Le sujet qui l’intéressoit le plus lui étant interdit, il se jeta sur celui qui occupoit la seconde place dans son esprit ; c’étoit le vieillard de la montagne. « Certainement, monsieur, dit-il, on n’a jamais vu d’homme s’habiller et vivre d’une façon si extraordinaire. Au dire de la vieille, il ne mange habituellement que des herbes : ce qui est plutôt la nourriture d’une bête que d’un chrétien. S’il faut en croire l’aubergiste d’Upton, ses voisins ont d’étranges idées sur son compte. Tenez, monsieur, je ne puis m’ôter de la tête que c’est quelque esprit envoyé d’en haut pour notre salut. Qui sait si tout ce qu’il nous a dit de la bataille où il s’est trouvé, de sa prison, du danger qu’il a couru d’être pendu, n’est pas un avertissement du ciel de renoncer à notre dessein ? Ajoutez à cela que toute la nuit dernière je n’ai rêvé que combats.

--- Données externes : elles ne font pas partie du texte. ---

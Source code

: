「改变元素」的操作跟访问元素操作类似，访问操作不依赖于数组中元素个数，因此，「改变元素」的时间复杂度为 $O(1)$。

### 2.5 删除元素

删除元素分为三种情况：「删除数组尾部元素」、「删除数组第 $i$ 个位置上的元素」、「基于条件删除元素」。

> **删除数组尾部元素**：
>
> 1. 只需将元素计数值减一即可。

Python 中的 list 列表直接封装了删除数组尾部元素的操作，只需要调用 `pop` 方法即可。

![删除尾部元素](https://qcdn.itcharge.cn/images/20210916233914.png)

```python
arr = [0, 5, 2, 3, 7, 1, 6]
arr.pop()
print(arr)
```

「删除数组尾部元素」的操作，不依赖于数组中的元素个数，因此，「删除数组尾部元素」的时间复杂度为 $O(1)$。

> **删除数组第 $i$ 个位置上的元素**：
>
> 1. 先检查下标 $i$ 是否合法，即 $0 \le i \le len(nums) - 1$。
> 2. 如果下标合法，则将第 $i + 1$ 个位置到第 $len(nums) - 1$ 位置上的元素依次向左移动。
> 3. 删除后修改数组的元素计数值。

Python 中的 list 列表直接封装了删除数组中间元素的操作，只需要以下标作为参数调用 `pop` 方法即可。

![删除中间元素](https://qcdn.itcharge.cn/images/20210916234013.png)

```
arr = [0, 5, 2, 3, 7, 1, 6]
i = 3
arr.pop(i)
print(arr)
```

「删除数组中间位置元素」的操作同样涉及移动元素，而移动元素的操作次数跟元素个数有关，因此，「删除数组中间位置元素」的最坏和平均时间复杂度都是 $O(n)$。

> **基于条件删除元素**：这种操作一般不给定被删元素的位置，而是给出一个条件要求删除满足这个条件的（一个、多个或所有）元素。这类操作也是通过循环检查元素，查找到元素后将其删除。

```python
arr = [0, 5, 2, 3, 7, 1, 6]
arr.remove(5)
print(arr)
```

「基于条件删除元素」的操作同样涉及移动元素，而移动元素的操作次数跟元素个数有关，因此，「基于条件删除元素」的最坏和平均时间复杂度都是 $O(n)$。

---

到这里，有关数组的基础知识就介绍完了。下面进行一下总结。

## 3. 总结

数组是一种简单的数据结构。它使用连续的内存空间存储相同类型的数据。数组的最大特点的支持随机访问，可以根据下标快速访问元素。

Il me sembloit que le sang couloit de mon nez, comme le vin d’un robinet. Ah ! mon cher maître,

Infandum, regina, jubes renovare dolorem[1].

— Ton histoire, Partridge, répondit Jones, vient aussi hors de propos que ton latin. Rien de plus ordinaire, assurément, que de trouver la mort

  1. Vous m’ordonnez, ô reine, un récit douloureux.